TASK TO COMPLETE
Where does the word "https" occur in the data below? Copy each line that holds it.

EXERCISE MATERIAL
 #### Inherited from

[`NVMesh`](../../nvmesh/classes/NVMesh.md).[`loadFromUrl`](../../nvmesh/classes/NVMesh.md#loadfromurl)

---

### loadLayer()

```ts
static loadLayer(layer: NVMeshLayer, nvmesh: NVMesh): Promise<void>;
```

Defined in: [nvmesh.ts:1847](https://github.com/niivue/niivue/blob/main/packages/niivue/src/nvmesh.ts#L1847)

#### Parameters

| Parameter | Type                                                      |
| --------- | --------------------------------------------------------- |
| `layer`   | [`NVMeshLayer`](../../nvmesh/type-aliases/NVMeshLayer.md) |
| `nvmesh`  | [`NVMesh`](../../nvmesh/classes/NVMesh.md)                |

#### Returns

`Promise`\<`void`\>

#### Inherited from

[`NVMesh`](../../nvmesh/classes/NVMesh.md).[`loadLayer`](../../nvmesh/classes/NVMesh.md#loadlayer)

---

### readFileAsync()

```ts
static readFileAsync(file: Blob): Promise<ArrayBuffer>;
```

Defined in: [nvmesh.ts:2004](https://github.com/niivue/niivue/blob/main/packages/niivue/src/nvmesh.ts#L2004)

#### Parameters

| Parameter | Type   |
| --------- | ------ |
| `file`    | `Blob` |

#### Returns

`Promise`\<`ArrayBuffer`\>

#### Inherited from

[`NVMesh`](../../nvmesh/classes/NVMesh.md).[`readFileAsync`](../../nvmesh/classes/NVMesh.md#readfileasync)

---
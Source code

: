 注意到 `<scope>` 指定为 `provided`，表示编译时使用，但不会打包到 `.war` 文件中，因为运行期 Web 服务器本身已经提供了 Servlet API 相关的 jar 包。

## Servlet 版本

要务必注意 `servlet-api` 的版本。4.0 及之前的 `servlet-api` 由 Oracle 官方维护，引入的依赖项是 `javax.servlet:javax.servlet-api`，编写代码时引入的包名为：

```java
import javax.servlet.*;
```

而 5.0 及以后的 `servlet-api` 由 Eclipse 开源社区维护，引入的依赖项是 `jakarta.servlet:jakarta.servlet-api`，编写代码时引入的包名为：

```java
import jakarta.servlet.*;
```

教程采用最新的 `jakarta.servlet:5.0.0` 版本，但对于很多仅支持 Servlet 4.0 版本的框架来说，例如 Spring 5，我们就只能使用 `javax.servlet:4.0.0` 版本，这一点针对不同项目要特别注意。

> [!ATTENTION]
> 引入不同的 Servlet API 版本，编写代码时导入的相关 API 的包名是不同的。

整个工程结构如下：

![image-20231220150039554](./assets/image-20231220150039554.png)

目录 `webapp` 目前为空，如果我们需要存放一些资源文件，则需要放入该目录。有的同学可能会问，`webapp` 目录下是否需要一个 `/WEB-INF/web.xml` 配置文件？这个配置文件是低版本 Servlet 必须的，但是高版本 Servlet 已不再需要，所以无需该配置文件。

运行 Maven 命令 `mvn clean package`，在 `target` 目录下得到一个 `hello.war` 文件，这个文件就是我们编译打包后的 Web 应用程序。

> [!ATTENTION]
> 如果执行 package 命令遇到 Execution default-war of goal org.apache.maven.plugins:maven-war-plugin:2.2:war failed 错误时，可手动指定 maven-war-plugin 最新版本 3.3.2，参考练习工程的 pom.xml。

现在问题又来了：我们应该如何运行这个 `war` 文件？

RESULT OF THE TASK
Defined in: [nvmesh.ts:1847](https://github.com/niivue/niivue/blob/main/packages/niivue/src/nvmesh.ts#L1847)
Defined in: [nvmesh.ts:2004](https://github.com/niivue/niivue/blob/main/packages/niivue/src/nvmesh.ts#L2004)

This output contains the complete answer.